Photography Robert Bredvad, Food Styling Takako Kuniyuki, Prop Styling Paige Hicks
It’s easy to forget that Brooklyn is bound by the Atlantic Ocean. But here was a reminder: visiting Halftone Spirits, located in Brooklyn’s Gowanus neighborhood and finding owner and head distiller Andrew Thomas measuring two types of seaweed to add a subtle umami flavor to his SVQ Gin, named for the airport code for Seville, Spain—a country on the other side of the Atlantic.
Wild Icelandic kelp adds peppery, briny notes—“it smells to me like pure ocean,” Thomas says—while frilled purple leaves of Drillisk dulse seaweed, sourced from Ireland, are pungent, earthy, with an almost fishy exhale as I nibble a dried leaf that escapes the gin basket.

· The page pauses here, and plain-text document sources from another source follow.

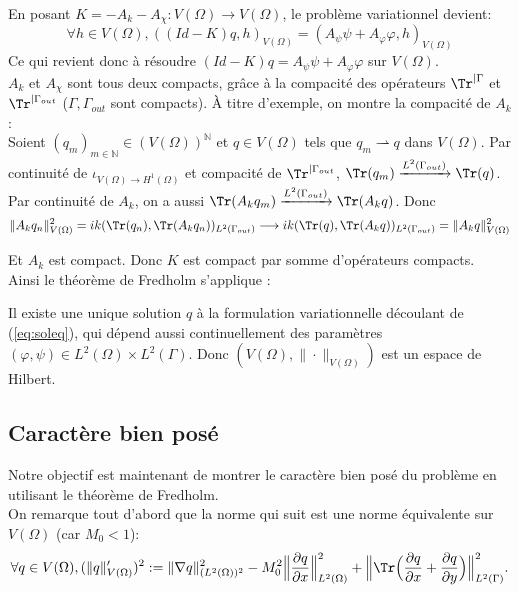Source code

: En posant $K = -A_k - A_\chi:V(\Omega)\to V(\Omega)$, le problème variationnel devient:
\[\forall h\in V(\Omega), ((Id-K)q,h)_{V(\Omega)} = (A_{\psi}\psi+A_{\varphi}\varphi, h)_{V(\Omega)}\]
Ce qui revient donc à résoudre $(Id-K)q = A_{\psi}\psi+A_{\varphi}\varphi$ sur $V(\Omega)$. \\
$A_k$ et $A_\chi$ sont tous deux compacts, grâce à la compacité des opérateurs $\Tr^{|\Gamma}$ et $\Tr^{|\Gamma_{out}}$ ($\Gamma,\Gamma_{out}$ sont compacts). À titre d'exemple, on montre la compacité de $A_k$ : \\

Soient $\displaystyle (q_m)_{m\in \mathbb{N}}\in (V(\Omega))^\mathbb{N}$ et $q\in V(\Omega)$ tels que $q_m\rightharpoonup q$ dans $V(\Omega)$. Par continuité de $\displaystyle \iota_{V(\Omega)\to H^1(\Omega)}$ et compacité de $\displaystyle \Tr^{|\Gamma_{out}}$, $\displaystyle \Tr(q_m)\xrightarrow{L^2(\Gamma_{out})}\Tr(q)$. Par continuité de $A_k$, on a aussi $\displaystyle \Tr(A_kq_m)\xrightarrow{L^2(\Gamma_{out})}\Tr(A_kq)$. Donc
\[\|A_kq_n\|^2_{V(\Omega)} = ik(\Tr(q_n),\Tr(A_kq_n))_{L^2(\Gamma_{out})}\longrightarrow ik(\Tr(q),\Tr(A_kq))_{L^2(\Gamma_{out})} = \|A_kq\|^2_{V(\Omega)}\]

Et $A_k$ est compact. Donc $K$ est compact par somme d'opérateurs compacts. \\
Ainsi le théorème de Fredholm s'applique :
\begin{tcolorbox}[colback=red!5!white,colframe=red!75!black,title=Proposition 4.3.1 : Espace de solutions de Hilbert]
Il existe une unique solution $q$ à la formulation variationnelle découlant de (\ref{eq:soleq}), qui dépend aussi continuellement des paramètres $(\varphi,\psi)\in L^2(\Omega)\times L^2(\Gamma)$.
Donc $\displaystyle (V(\Omega),\|\cdot\|_{V(\Omega)})$ est un espace de Hilbert.
\end{tcolorbox}
\subsection{Caractère bien posé}

Notre objectif est maintenant de montrer le caractère bien posé du problème en utilisant le théorème de Fredholm. \\

On remarque tout d'abord que la norme qui suit est une norme équivalente sur $V(\Omega)$ (car $M_0 < 1$): \[\forall q\in V(\Omega), (\|q\|'_{V(\Omega)})^2:= \|\nabla q\|_{(L^2(\Omega))^2}^2 - M_0^2\Big\|\frac{\partial q}{\partial x}\Big\|_{L^2(\Omega)}^2+\Big\|\Tr\Big(\frac{\partial q}{\partial x}+\frac{\partial q}{\partial y}\Big)\Big\|_{L^2(\Gamma)}^2.\]

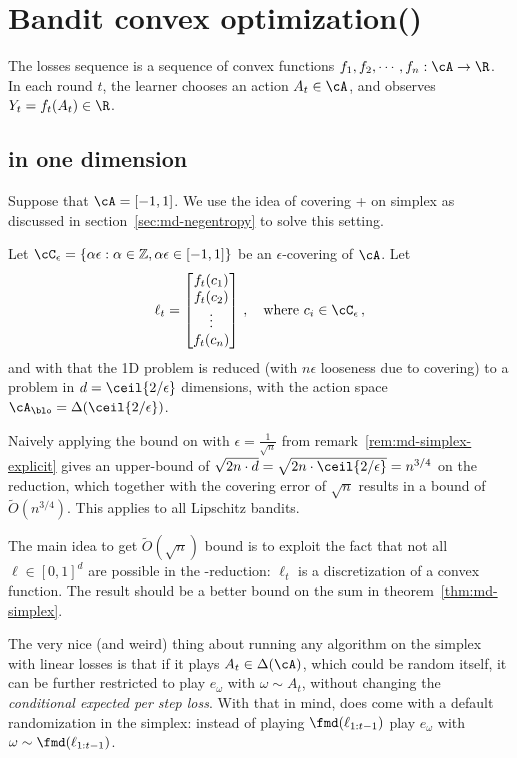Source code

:\section{Bandit convex optimization(\bco)}
The losses sequence is a sequence of convex functions
$f_1, f_2, \cdots, f_n: \cA \to \R$.
In each round $t$, the learner chooses an action $A_t \in \cA$,
and observes $Y_t = f_t(A_t) \in \R$.
\subsection{\bco in one dimension}
Suppose that $\cA = [-1, 1]$.
We use the idea of covering + \mdalg on simplex as discussed in
section~\ref{sec:md-negentropy} to solve this setting.

Let $\cC_\epsilon = \{ \alpha\epsilon: \alpha \in \mathbb{Z}, \alpha\epsilon \in [-1, 1]\}$ be an $\epsilon$-covering of $\cA$.
Let
\begin{align*}
    \ell_t =
    \begin{bmatrix}
        f_t(c_1) \\
        f_t(c_2) \\
        \vdots   \\
        f_t(c_n)
    \end{bmatrix}\,, \quad \text{where } c_i \in \cC_\epsilon\,,
\end{align*}
and with that the 1D \bco problem is reduced (with $n\epsilon$ looseness
due to covering) to a \blo problem in $d=\ceil{2/\epsilon}$ dimensions,
with the action space $\cA_\blo = \Delta(\ceil{2/\epsilon})$.

\begin{remark}
    Naively applying the bound on \mdalg with $\epsilon=\frac{1}{\sqrt{n}}$
    from remark~\ref{rem:md-simplex-explicit} gives an upper-bound of
    $\sqrt{2 n \cdot d} = \sqrt{2 n \cdot \ceil{2/\epsilon}}= n^{3/4}$
    on the \blo reduction, which together with the covering
    error of $\sqrt{n}$ results in a bound of $\tilde{O}(n^{3/4})$.
    This applies to all Lipschitz bandits.
\end{remark}

The main idea to get $\widetilde{O}(\sqrt{n})$ bound is to exploit
the fact that not all $\ell \in [0,1]^d$ are possible in the
\blo-reduction: $\ell_t$ is a discretization of a
convex function.
The result should be a better bound on the sum in
theorem~\ref{thm:md-simplex}.

\begin{remark}[Actions are distributions when $\cA=\Delta(d)$]\label{rem:actions-are-dists}
    The very nice (and weird) thing about running any algorithm
    on the simplex with linear losses is that if it plays $A_t \in \Delta(\cA)$,
    which could be random itself, it can be further
    restricted to play $e_{\omega}$ with $\omega \sim A_t$, without
    changing the \textit{conditional expected per step loss}.
    With that in mind, \mdalg does come with a default randomization
    in the simplex: instead of playing $\fmd(\ell_{1:t-1})$
    play $e_\omega$ with $\omega \sim \fmd(\ell_{1:t-1})$.
\end{remark}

This is just one of a growing number of gins featuring oceanic botanicals designed to add subtle salinity and seaside breeziness to martinis and other drinks.
Gin’s Nautical Roots
If that sounds very different from the usual pine- or citrus-forward gins, that’s exactly what these distillers have in mind.
In recent years, gin producers have really leaned into unusual botanicals beyond the boundaries of classic London dry. But many sea-inspired gins push harder than ever, from a myriad of gins featuring kelp, sea lettuces and other seaweeds to piscatory varieties made with oysters, squid ink (England’s Dr. Squid, a colorchanging novelty gin), lobster (Homard and Lobstar Gins, both from Belgium) and pinches of sea salt (Jin Môr Sea Salt Gin, from Wales). Unfortunately, not all are available in the U.S. With all that splashing about, they’re each still considered gin.
“Gin has no rules, aside from the juniper,” observes Manya Rubinstein of The Industrious Spirit Company (ISCO), which is developing a gin infused with oysters and kelp. “There’s so much you can do with it.”